Stored dataset items:
######

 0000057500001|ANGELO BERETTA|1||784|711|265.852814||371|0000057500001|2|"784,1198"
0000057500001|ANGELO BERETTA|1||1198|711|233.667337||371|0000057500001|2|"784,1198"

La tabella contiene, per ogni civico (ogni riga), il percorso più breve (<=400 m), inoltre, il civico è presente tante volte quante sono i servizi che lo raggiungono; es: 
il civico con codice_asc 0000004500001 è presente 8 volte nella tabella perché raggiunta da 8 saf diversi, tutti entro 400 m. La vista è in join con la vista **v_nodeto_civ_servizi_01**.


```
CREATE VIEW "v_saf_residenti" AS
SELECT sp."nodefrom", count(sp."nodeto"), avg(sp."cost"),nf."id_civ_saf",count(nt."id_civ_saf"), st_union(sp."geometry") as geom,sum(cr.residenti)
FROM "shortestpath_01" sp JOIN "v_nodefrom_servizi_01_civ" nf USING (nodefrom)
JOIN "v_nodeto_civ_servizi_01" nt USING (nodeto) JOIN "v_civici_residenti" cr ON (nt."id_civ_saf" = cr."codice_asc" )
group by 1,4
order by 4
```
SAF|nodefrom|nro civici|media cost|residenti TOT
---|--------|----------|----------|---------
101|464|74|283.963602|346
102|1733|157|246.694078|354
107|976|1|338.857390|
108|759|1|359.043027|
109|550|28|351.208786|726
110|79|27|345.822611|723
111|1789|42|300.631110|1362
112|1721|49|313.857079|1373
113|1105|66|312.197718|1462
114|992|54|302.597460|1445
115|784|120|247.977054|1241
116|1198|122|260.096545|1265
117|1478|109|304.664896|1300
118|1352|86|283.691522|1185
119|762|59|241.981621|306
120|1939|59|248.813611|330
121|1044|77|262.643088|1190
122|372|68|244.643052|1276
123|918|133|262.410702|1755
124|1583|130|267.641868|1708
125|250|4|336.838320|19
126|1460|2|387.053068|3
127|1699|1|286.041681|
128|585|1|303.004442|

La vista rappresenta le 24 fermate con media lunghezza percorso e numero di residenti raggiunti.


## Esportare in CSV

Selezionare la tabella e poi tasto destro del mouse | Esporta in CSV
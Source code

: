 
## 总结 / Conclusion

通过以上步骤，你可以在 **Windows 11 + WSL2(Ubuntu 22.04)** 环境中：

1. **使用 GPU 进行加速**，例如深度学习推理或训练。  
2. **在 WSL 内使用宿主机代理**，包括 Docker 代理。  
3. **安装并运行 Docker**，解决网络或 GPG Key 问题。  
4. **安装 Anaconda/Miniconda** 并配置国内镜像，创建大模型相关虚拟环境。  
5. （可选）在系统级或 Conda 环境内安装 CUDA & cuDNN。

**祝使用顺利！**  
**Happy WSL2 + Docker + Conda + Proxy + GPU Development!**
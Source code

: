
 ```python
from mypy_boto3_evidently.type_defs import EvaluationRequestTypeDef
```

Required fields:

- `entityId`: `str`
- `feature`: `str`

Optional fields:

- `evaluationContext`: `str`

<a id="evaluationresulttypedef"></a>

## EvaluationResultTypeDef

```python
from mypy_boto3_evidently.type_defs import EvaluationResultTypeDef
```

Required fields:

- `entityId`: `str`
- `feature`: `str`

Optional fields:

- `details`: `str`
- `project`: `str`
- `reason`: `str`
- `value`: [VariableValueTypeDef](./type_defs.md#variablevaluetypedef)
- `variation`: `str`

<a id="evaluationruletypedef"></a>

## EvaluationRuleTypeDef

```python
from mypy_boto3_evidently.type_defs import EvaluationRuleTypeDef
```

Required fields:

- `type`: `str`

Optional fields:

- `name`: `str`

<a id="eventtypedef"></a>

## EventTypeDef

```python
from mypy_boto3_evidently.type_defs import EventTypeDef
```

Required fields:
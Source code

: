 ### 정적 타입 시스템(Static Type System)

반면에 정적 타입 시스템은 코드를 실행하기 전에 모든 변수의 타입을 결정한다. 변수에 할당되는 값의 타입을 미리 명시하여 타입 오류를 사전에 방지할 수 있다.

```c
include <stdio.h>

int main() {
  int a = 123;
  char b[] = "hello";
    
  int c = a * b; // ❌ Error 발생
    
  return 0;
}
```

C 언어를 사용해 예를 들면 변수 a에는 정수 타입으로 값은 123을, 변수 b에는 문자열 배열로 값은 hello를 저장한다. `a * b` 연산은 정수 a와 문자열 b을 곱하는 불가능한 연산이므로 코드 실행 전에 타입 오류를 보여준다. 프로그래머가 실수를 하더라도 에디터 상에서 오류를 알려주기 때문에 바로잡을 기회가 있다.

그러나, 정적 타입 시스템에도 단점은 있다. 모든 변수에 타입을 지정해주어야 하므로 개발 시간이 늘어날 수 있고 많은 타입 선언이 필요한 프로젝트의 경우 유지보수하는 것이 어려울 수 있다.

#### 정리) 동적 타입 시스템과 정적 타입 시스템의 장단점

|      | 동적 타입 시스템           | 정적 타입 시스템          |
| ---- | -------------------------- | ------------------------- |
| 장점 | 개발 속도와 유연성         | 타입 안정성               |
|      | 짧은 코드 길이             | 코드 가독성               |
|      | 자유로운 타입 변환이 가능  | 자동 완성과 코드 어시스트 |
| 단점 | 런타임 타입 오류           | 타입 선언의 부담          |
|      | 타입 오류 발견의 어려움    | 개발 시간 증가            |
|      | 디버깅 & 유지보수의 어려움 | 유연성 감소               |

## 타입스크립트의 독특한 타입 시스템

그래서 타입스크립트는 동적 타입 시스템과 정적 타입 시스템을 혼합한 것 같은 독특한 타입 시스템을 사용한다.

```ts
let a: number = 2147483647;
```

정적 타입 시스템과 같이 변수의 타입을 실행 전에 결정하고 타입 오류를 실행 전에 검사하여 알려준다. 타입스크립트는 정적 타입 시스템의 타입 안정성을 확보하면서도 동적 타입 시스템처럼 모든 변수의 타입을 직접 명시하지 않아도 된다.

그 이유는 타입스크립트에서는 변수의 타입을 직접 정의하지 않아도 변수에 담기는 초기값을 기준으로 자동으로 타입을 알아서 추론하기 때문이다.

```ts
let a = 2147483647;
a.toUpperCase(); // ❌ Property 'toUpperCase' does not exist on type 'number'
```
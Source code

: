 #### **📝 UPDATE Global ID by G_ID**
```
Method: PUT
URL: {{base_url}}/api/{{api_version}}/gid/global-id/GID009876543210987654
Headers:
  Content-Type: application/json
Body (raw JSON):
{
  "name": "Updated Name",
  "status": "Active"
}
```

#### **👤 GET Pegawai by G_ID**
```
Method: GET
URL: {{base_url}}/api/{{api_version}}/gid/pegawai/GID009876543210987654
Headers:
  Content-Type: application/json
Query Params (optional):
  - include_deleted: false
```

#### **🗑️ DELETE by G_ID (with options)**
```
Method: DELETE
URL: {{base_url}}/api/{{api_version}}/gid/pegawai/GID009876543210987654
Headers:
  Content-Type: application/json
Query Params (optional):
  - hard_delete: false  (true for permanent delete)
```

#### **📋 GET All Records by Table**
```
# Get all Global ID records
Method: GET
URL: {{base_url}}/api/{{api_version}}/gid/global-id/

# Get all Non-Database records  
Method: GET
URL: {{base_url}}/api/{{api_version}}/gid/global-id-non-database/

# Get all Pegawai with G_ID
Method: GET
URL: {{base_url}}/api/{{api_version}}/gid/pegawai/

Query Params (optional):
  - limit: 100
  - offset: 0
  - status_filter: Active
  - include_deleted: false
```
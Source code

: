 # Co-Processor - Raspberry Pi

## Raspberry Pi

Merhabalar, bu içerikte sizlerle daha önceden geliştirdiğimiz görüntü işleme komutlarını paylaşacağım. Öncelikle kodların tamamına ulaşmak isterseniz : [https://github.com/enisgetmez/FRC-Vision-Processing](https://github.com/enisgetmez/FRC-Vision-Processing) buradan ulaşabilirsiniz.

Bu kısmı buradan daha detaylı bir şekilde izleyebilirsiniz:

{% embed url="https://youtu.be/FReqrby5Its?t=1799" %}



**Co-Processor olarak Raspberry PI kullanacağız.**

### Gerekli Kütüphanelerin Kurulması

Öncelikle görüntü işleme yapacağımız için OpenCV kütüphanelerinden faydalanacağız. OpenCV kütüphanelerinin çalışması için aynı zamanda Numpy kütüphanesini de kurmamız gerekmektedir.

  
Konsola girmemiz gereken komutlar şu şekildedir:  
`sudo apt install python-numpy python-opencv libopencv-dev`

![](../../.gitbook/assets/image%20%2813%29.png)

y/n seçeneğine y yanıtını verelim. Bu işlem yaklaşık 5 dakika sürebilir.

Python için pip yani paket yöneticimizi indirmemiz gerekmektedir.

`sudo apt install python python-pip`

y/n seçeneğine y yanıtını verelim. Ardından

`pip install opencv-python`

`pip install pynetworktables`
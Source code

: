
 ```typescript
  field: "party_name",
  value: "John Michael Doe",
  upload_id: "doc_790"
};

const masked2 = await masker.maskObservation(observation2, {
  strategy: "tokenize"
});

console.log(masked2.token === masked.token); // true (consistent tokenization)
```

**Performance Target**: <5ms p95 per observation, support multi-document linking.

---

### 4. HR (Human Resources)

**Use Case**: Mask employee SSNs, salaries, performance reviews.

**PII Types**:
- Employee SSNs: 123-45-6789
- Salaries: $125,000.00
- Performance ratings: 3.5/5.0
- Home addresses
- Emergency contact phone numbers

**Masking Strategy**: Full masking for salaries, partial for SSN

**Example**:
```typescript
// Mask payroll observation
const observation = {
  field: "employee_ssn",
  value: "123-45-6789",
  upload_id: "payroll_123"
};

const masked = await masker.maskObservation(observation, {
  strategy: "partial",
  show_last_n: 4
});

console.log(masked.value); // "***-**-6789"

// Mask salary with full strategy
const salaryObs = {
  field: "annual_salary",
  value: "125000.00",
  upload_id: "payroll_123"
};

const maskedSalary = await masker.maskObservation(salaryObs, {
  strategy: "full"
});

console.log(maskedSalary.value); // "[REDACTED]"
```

######

EXERCISE INSTRUCTIONS
How many of the lines above include the word "Raspberry"? Respond with the number alone.

YOUR SOLUTION
3